> **Material for the task**
▽
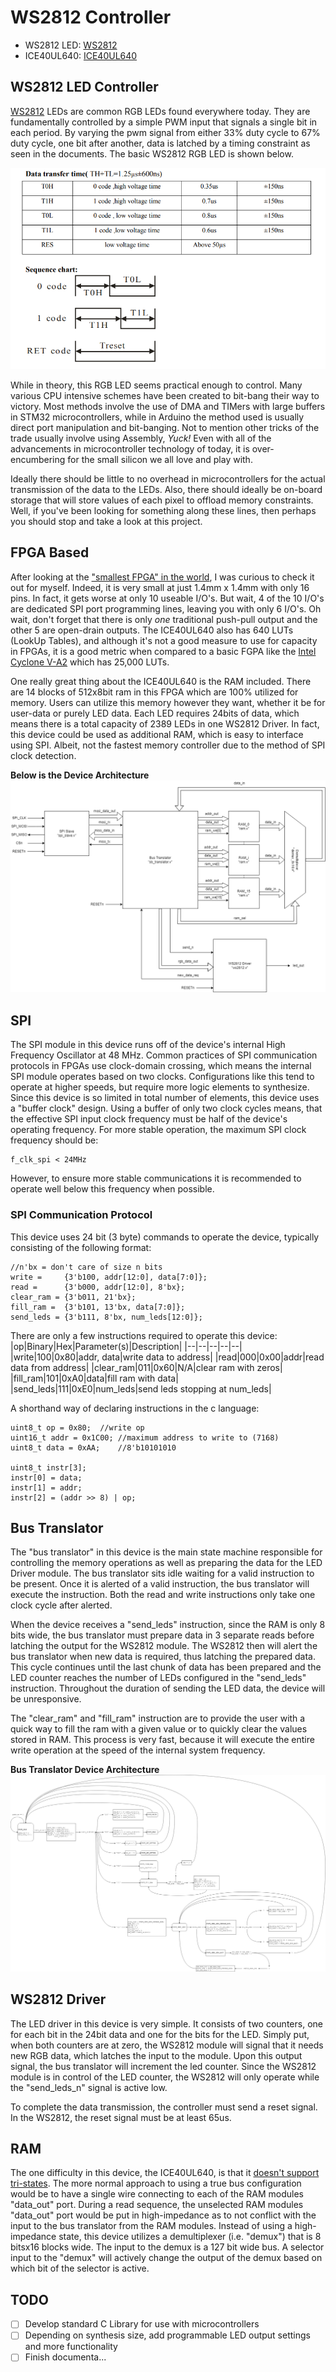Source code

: 

# WS2812 Controller

 - WS2812 LED: [WS2812](https://cdn-shop.adafruit.com/datasheets/WS2812.pdf)
 - ICE40UL640: [ICE40UL640](https://www.latticesemi.com/~/media/LatticeSemi/Documents/DataSheets/iCE/iCE40UltraLiteDataSheetDS1050.pdf)

 
## WS2812 LED Controller
[WS2812](https://cdn-shop.adafruit.com/datasheets/WS2812.pdf) LEDs are common RGB LEDs found everywhere today. They are fundamentally controlled by a simple PWM input that signals a single bit in each period. By varying the pwm signal from either 33% duty cycle to 67% duty cycle, one bit after another, data is latched by a timing constraint as seen in the documents. The basic WS2812 RGB LED is shown below.

![WS2812 Timing Data](/Images/WS2812_timing.png)

While in theory, this RGB LED seems practical enough to control. Many various CPU intensive schemes have been created to bit-bang their way to victory. Most methods involve the use of DMA and TIMers with large buffers in STM32 microcontrollers, while in Arduino the method used is usually direct port manipulation and bit-banging. Not to mention other tricks of the trade usually involve using Assembly, *Yuck!* Even with all of the advancements in microcontroller technology of today, it is over-encumbering for the small silicon we all love and play with. 

Ideally there should be little to no overhead in microcontrollers for the actual transmission of the data to the LEDs. Also, there should ideally be on-board storage that will store values of each pixel to offload memory constraints. Well, if you've been looking for something along these lines, then perhaps you should stop and take a look at this project.

## FPGA Based

After looking at the ["smallest FPGA" in the world](https://www.latticesemi.com/Products/FPGAandCPLD/iCE40Ultra), I was curious to check it out for myself. Indeed, it is very small at just 1.4mm x 1.4mm with only 16 pins. In fact, it gets worse at only 10 useable I/O's. But wait, 4 of the 10 I/O's are dedicated SPI port programming lines, leaving you with only 6 I/O's. Oh wait, don't forget that there is only *one* traditional push-pull output and the other 5 are open-drain outputs. The ICE40UL640 also has 640 LUTs (LookUp Tables), and although it's not a good measure to use for capacity in FPGAs, it is a good metric when compared to a basic FGPA like the [Intel Cyclone V-A2](https://www.intel.com/content/dam/www/programmable/us/en/pdfs/literature/hb/cyclone-v/cv_51001.pdf) which has 25,000 LUTs. 

One really great thing about the ICE40UL640 is the RAM included. There are 14 blocks of 512x8bit ram in this FPGA which are 100% utilized for memory. Users can utilize this memory however they want, whether it be for user-data or purely LED data. Each LED requires 24bits of data, which means there is a total capacity of 2389 LEDs in one WS2812 Driver. In fact, this device could be used as additional RAM, which is easy to interface using SPI. Albeit, not the fastest memory controller due to the method of SPI clock detection.

**Below is the Device Architecture**
![Device Architecture](/Images/WS2812_Device_Overview-Device%20Overview.png)

## SPI 
The SPI module in this device runs off of the device's internal High Frequency Oscillator at 48 MHz. Common practices of SPI communication protocols in FPGAs use clock-domain crossing, which means the internal SPI module operates based on two clocks. Configurations like this tend to operate at higher speeds, but require more logic elements to synthesize. Since this device is so limited in total number of elements, this device uses a "buffer clock" design. Using a buffer of only two clock cycles means, that the effective SPI input clock frequency must be half of the device's operating frequency. For more stable operation, the maximum SPI clock frequency should be:

    f_clk_spi < 24MHz

However, to ensure more stable communications it is recommended to operate well below this frequency when possible.

### SPI Communication Protocol
This device uses 24 bit (3 byte) commands to operate the device, typically consisting of the following format:

    //n'bx = don't care of size n bits
    write =		{3'b100, addr[12:0], data[7:0]};
    read =		{3'b000, addr[12:0], 8'bx};
    clear_ram =	{3'b011, 21'bx};
    fill_ram =	{3'b101, 13'bx, data[7:0]};
    send_leds =	{3'b111, 8'bx, num_leds[12:0]};

There are only a few instructions required to operate this device:
|op|Binary|Hex|Parameter(s)|Description|
|--|--|--|--|--|
|write|100|0x80|addr, data|write data to address|
|read|000|0x00|addr|read data from address|
|clear_ram|011|0x60|N/A|clear ram with zeros|
|fill_ram|101|0xA0|data|fill ram with data|
|send_leds|111|0xE0|num_leds|send leds stopping at num_leds|

A shorthand way of declaring instructions in the c language:

    uint8_t op = 0x80;	//write op
    uint16_t addr = 0x1C00;	//maximum address to write to (7168)
    uint8_t data = 0xAA;	//8'b10101010
    
    uint8_t instr[3];
    instr[0] = data;
    instr[1] = addr;
    instr[2] = (addr >> 8) | op;

## Bus Translator
The "bus translator" in this device is the main state machine responsible for controlling the memory operations as well as preparing the data for the LED Driver module. The bus translator sits idle waiting for a valid instruction to be present. Once it is alerted of a valid instruction, the bus translator will execute the instruction. Both the read and write instructions only take one clock cycle after alerted. 

When the device receives a "send_leds" instruction, since the RAM is only 8 bits wide, the bus translator must prepare data in 3 separate reads before latching the output for the WS2812 module. The WS2812 then will alert the bus translator when new data is required, thus latching the prepared data. This cycle continues until the last chunk of data has been prepared and the LED counter reaches the number of LEDs configured in the "send_leds" instruction. Throughout the duration of sending the LED data, the device will be unresponsive.

The "clear_ram" and "fill_ram" instruction are to provide the user with a quick way to fill the ram with a given value or to quickly clear the values stored in RAM. This process is very fast, because it will execute the entire write operation at the speed of the internal system frequency.

**Bus Translator Device Architecture**
![Bus Translator State Diagram](/Images/WS2812_Device_Overview-Bus%20Translator.png)

## WS2812 Driver
The LED driver in this device is very simple. It consists of two counters, one for each bit in the 24bit data and one for the bits for the LED. Simply put, when both counters are at zero, the WS2812 module will signal that it needs new RGB data, which latches the input to the module. Upon this output signal, the bus translator will increment the led counter. Since the WS2812  module is in control of the LED counter, the WS2812 will only operate while the "send_leds_n" signal is active low.

To complete the data transmission, the controller must send a reset signal. In the WS2812, the reset signal must be at least 65us.

## RAM
The one difficulty in this device, the ICE40UL640, is that it [doesn't support tri-states](https://www.latticesemi.com/en/Support/AnswerDatabase/4/7/7/4771). The more normal approach to using a true bus configuration would be to have a single wire connecting to each of the RAM modules "data_out" port. During a read sequence, the unselected RAM modules "data_out" port would be put in high-impedance as to not conflict with the input to the bus translator from the RAM modules. Instead of using a high-impedance state, this device utilizes a demultiplexer (i.e. "demux") that is 8 bitsx16 blocks wide. The input to the demux is a 127 bit wide bus. A selector input to the "demux" will actively change the output of the demux based on which bit of the selector is active.

## TODO

 - [ ] Develop standard C Library for use with microcontrollers
 - [ ] Depending on synthesis size, add programmable LED output settings and more functionality
 - [ ] Finish documenta...

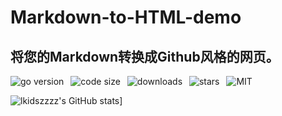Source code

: # Markdown-to-HTML-demo
## 将您的Markdown转换成Github风格的网页。
![go version](https://img.shields.io/github/go-mod/go-version/lkidszzzz/Markdown-to-HTML-demo)&ensp;
![code size](https://img.shields.io/github/languages/code-size/lkidszzzz/Markdown-to-HTML-demo)&ensp;
![downloads](https://img.shields.io/github/downloads/lkidszzzz/Markdown-to-HTML-demo/total)&ensp;
![stars](https://img.shields.io/github/stars/lkidszzzz/Markdown-to-HTML-demo?style=social)&ensp;
![MIT](https://img.shields.io/github/license/lkidszzzz/Markdown-to-HTML-demo)

![lkidszzzz's GitHub stats](https://github-readme-stats.vercel.app/api?username=lkidszzzz&show_icons=true&theme=dracula)]

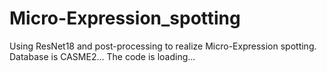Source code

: # Micro-Expression_spotting
Using ResNet18 and post-processing to realize Micro-Expression spotting. Database is CASME2...
The code is loading...
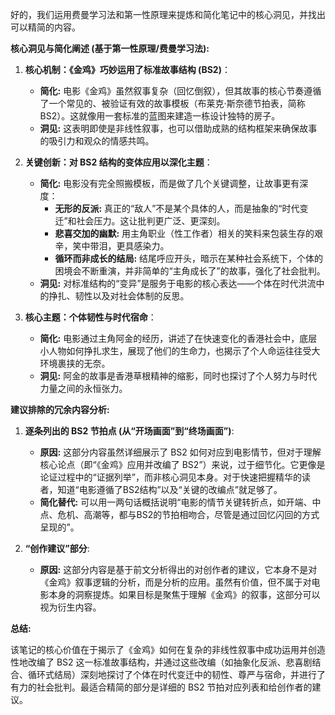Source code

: 好的，我们运用费曼学习法和第一性原理来提炼和简化笔记中的核心洞见，并找出可以精简的内容。

**核心洞见与简化阐述 (基于第一性原理/费曼学习法):**

1.  **核心机制：《金鸡》巧妙运用了标准故事结构 (BS2)**：
    *   **简化:** 电影《金鸡》虽然叙事复杂（回忆倒叙），但其故事的核心节奏遵循了一个常见的、被验证有效的故事模板（布莱克·斯奈德节拍表，简称 BS2）。这就像用一套标准的蓝图来建造一栋设计独特的房子。
    *   **洞见:** 这表明即使是非线性叙事，也可以借助成熟的结构框架来确保故事的吸引力和观众的情感共鸣。

2.  **关键创新：对 BS2 结构的变体应用以深化主题**：
    *   **简化:** 电影没有完全照搬模板，而是做了几个关键调整，让故事更有深度：
        *   **无形的反派:** 真正的“敌人”不是某个具体的人，而是抽象的“时代变迁”和社会压力。这让批判更广泛、更深刻。
        *   **悲喜交加的幽默:** 用主角职业（性工作者）相关的笑料来包装生存的艰辛，笑中带泪，更具感染力。
        *   **循环而非成长的结局:** 结尾呼应开头，暗示在某种社会系统下，个体的困境会不断重演，并非简单的“主角成长了”的故事，强化了社会批判。
    *   **洞见:** 对标准结构的“变异”是服务于电影的核心表达——个体在时代洪流中的挣扎、韧性以及对社会体制的反思。

3.  **核心主题：个体韧性与时代宿命**：
    *   **简化:** 电影通过主角阿金的经历，讲述了在快速变化的香港社会中，底层小人物如何挣扎求生，展现了他们的生命力，也揭示了个人命运往往受大环境裹挟的无奈。
    *   **洞见:** 阿金的故事是香港草根精神的缩影，同时也探讨了个人努力与时代力量之间的永恒张力。

**建议排除的冗余内容分析:**

1.  **逐条列出的 BS2 节拍点 (从“开场画面”到“终场画面”)**:
    *   **原因:** 这部分内容虽然详细展示了 BS2 如何对应到电影情节，但对于理解核心论点（即“《金鸡》应用并改编了 BS2”）来说，过于细节化。它更像是论证过程中的“证据列举”，而非核心洞见本身。对于快速把握精华的读者，知道“电影遵循了BS2结构”以及“关键的改编点”就足够了。
    *   **简化替代:** 可以用一两句话概括说明“电影的情节关键转折点，如开端、中点、危机、高潮等，都与BS2的节拍相吻合，尽管是通过回忆闪回的方式呈现的”。

2.  **“创作建议”部分**:
    *   **原因:** 这部分内容是基于前文分析得出的对创作者的建议，它本身不是对《金鸡》叙事逻辑的分析，而是分析的应用。虽然有价值，但不属于对电影本身的洞察提炼。如果目标是聚焦于理解《金鸡》的叙事，这部分可以视为衍生内容。

**总结:**

该笔记的核心价值在于揭示了《金鸡》如何在复杂的非线性叙事中成功运用并创造性地改编了 BS2 这一标准故事结构，并通过这些改编（如抽象化反派、悲喜剧结合、循环式结局）深刻地探讨了个体在时代变迁中的韧性、尊严与宿命，并进行了有力的社会批判。最适合精简的部分是详细的 BS2 节拍对应列表和给创作者的建议。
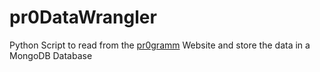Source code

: # pr0DataWrangler

Python Script to read from the [pr0gramm](http://pr0gramm.com) Website and store the data in a MongoDB Database
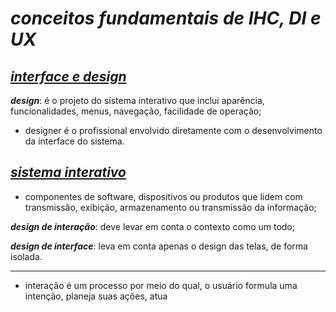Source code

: # *conceitos fundamentais de IHC, DI e UX*
## <ins>*interface e design*
***design***: é o projeto do sistema interativo que inclui aparência, funcionalidades, menus, navegação, facilidade de operação;
- designer é o profissional envolvido diretamente com o desenvolvimento da interface do sistema.

## <ins>*sistema interativo*
- componentes de software, dispositivos ou produtos que lidem com transmissão, exibição, armazenamento ou transmissão da informação;

***design de interação***: deve levar em conta o contexto como um todo;

***design de interface***: leva em conta apenas o design das telas, de forma isolada.
<hr>

- interação é um processo por meio do qual, o usuário formula uma intenção, planeja suas ações, atua 
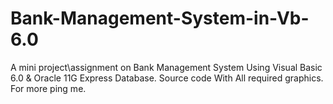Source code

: # Bank-Management-System-in-Vb-6.0
A mini project\assignment on Bank Management System Using Visual Basic 6.0 & Oracle 11G Express Database.
Source code With All required graphics.
For more ping me.

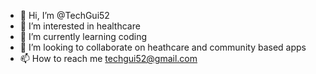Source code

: - 👋 Hi, I’m @TechGui52
- 👀 I’m interested in healthcare
- 🌱 I’m currently learning coding
- 💞️ I’m looking to collaborate on heathcare and community based apps
- 📫 How to reach me techgui52@gmail.com

<!---
TechGui52/TechGui52 is a ✨ special ✨ repository because its `README.md` (this file) appears on your GitHub profile.
You can click the Preview link to take a look at your changes.
--->
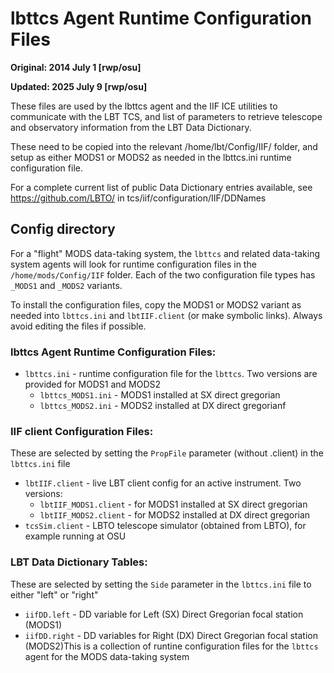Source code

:# lbttcs Agent Runtime Configuration Files

**Original: 2014 July 1 [rwp/osu]**

**Updated: 2025 July 9 [rwp/osu]**

These files are used by the lbttcs agent and the IIF ICE utilities to communicate with the LBT TCS, and list of parameters to retrieve telescope and observatory information from the LBT Data Dictionary.

These need to be copied into the relevant /home/lbt/Config/IIF/ folder, and setup as either MODS1 or MODS2 as needed in the lbttcs.ini runtime
configuration file.

For a complete current list of public Data Dictionary entries available, see https://github.com/LBTO/ in tcs/iif/configuration/IIF/DDNames

## Config directory

For a "flight" MODS data-taking system, the `lbttcs` and related data-taking system agents will look for runtime configuration files in
the `/home/mods/Config/IIF` folder.  Each of the two configuration file types has `_MODS1` and `_MODS2` variants.

To install the configuration files, copy the MODS1 or MODS2 variant as needed into `lbttcs.ini` and `lbtIIF.client` (or make symbolic links).
Always avoid editing the files if possible.

### lbttcs Agent Runtime Configuration Files:

 * `lbttcs.ini` - runtime configuration file for the `lbttcs`. Two versions are provided for MODS1 and MODS2
   * `lbttcs_MODS1.ini` - MODS1 installed at SX direct gregorian
   * `lbttcs_MODS2.ini` - MODS2 installed at DX direct gregorianf
  
### IIF client Configuration Files:

These are selected by setting the `PropFile` parameter (without .client) in the `lbttcs.ini` file
 * `lbtIIF.client` - live LBT client config for an active instrument. Two versions:
   * `lbtIIF_MODS1.client` - for MODS1 installed at SX direct gregorian
   * `lbtIIF_MODS2.client` - for MODS2 installed at DX direct gregorian
 * `tcsSim.client` - LBTO telescope simulator (obtained from LBTO), for example running at OSU
     
### LBT Data Dictionary Tables:

These are selected by setting the `Side` parameter in the `lbttcs.ini` file to either "left" or "right"
 * `iifDD.left` - DD variable for Left (SX) Direct Gregorian focal station (MODS1)
 * `iifDD.right` - DD variables for Right (DX) Direct Gregorian focal station (MODS2)This is a collection of runtine configuration files for the `lbttcs` agent for
the MODS data-taking system
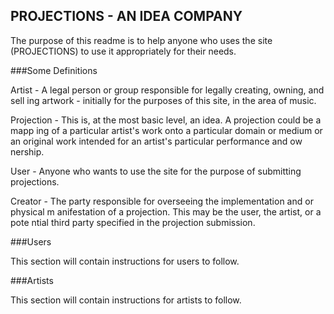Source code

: PROJECTIONS - AN IDEA COMPANY
-----------------------------------------------------------------------------------

The purpose of this readme is to help anyone who uses the site (PROJECTIONS) to use
it appropriately for their needs.


###Some Definitions

Artist - A legal person or group responsible for legally creating, owning,  and sell
	 ing artwork - initially for the purposes of this site, in the area of music.

Projection - This is, at the most basic level, an idea. A projection could be a mapp
	     ing of a particular artist's work onto a particular domain or medium or
	     an original work intended for an artist's particular performance and ow
	     nership.

User - Anyone who wants to use the site for the purpose of submitting projections.

Creator - The party responsible for overseeing the implementation and or physical m
	  anifestation of a projection. This may be the user, the artist, or a pote
	  ntial third party specified in the projection submission.


###Users

This section will contain instructions for users to follow. 



###Artists

This section will contain instructions for artists to follow.
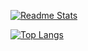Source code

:[![Readme Stats](https://github-readme-stats.vercel.app/api?username=ikim23&theme=gotham&count_private=true&show_icons=true)](https://github.com/anuraghazra/github-readme-stats)

[![Top Langs](https://github-readme-stats.vercel.app/api/top-langs/?username=ikim23&theme=gotham&layout=compact)](https://github.com/anuraghazra/github-readme-stats)
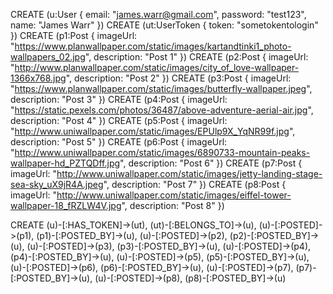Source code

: CREATE (u:User { email: "james.warr@gmail.com", password: "test123", name: "James Warr" })
CREATE (ut:UserToken { token: "sometokentologin" })
CREATE (p1:Post { imageUrl: "https://www.planwallpaper.com/static/images/kartandtinki1_photo-wallpapers_02.jpg", description: "Post 1" })
CREATE (p2:Post { imageUrl: "http://www.planwallpaper.com/static/images/city_of_love-wallpaper-1366x768.jpg", description: "Post 2" })
CREATE (p3:Post { imageUrl: "https://www.planwallpaper.com/static/images/butterfly-wallpaper.jpeg", description: "Post 3" })
CREATE (p4:Post { imageUrl: "https://static.pexels.com/photos/36487/above-adventure-aerial-air.jpg", description: "Post 4" })
CREATE (p5:Post { imageUrl: "http://www.uniwallpaper.com/static/images/EPUlp9X_YqNR99f.jpg", description: "Post 5" })
CREATE (p6:Post { imageUrl: "http://www.uniwallpaper.com/static/images/6890733-mountain-peaks-wallpaper-hd_PZTQDff.jpg", description: "Post 6" })
CREATE (p7:Post { imageUrl: "http://www.uniwallpaper.com/static/images/jetty-landing-stage-sea-sky_uX9jR4A.jpeg", description: "Post 7" })
CREATE (p8:Post { imageUrl: "http://www.uniwallpaper.com/static/images/eiffel-tower-wallpaper-18_fRZLW4V.jpg", description: "Post 8" })

CREATE 
    (u)-[:HAS_TOKEN]->(ut),
    (ut)-[:BELONGS_TO]->(u),
    (u)-[:POSTED]->(p1),
    (p1)-[:POSTED_BY]->(u),
    (u)-[:POSTED]->(p2),
    (p2)-[:POSTED_BY]->(u),
    (u)-[:POSTED]->(p3),
    (p3)-[:POSTED_BY]->(u),
    (u)-[:POSTED]->(p4),
    (p4)-[:POSTED_BY]->(u),
    (u)-[:POSTED]->(p5),
    (p5)-[:POSTED_BY]->(u),
    (u)-[:POSTED]->(p6),
    (p6)-[:POSTED_BY]->(u),
    (u)-[:POSTED]->(p7),
    (p7)-[:POSTED_BY]->(u),
    (u)-[:POSTED]->(p8),
    (p8)-[:POSTED_BY]->(u)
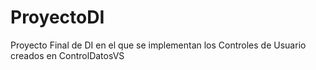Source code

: # ProyectoDI
Proyecto Final de DI en el que se implementan los Controles de Usuario creados en ControlDatosVS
△
> **Directions**
Leave out the pictures. Transcribe only the lines above, from the first through the one that contains "## FPGA Based".

> **Output for this exercise**
Source code

: 

# WS2812 Controller

 - WS2812 LED: [WS2812](https://cdn-shop.adafruit.com/datasheets/WS2812.pdf)
 - ICE40UL640: [ICE40UL640](https://www.latticesemi.com/~/media/LatticeSemi/Documents/DataSheets/iCE/iCE40UltraLiteDataSheetDS1050.pdf)

 
## WS2812 LED Controller
[WS2812](https://cdn-shop.adafruit.com/datasheets/WS2812.pdf) LEDs are common RGB LEDs found everywhere today. They are fundamentally controlled by a simple PWM input that signals a single bit in each period. By varying the pwm signal from either 33% duty cycle to 67% duty cycle, one bit after another, data is latched by a timing constraint as seen in the documents. The basic WS2812 RGB LED is shown below.

![WS2812 Timing Data](/Images/WS2812_timing.png)

While in theory, this RGB LED seems practical enough to control. Many various CPU intensive schemes have been created to bit-bang their way to victory. Most methods involve the use of DMA and TIMers with large buffers in STM32 microcontrollers, while in Arduino the method used is usually direct port manipulation and bit-banging. Not to mention other tricks of the trade usually involve using Assembly, *Yuck!* Even with all of the advancements in microcontroller technology of today, it is over-encumbering for the small silicon we all love and play with. 

Ideally there should be little to no overhead in microcontrollers for the actual transmission of the data to the LEDs. Also, there should ideally be on-board storage that will store values of each pixel to offload memory constraints. Well, if you've been looking for something along these lines, then perhaps you should stop and take a look at this project.

## FPGA Based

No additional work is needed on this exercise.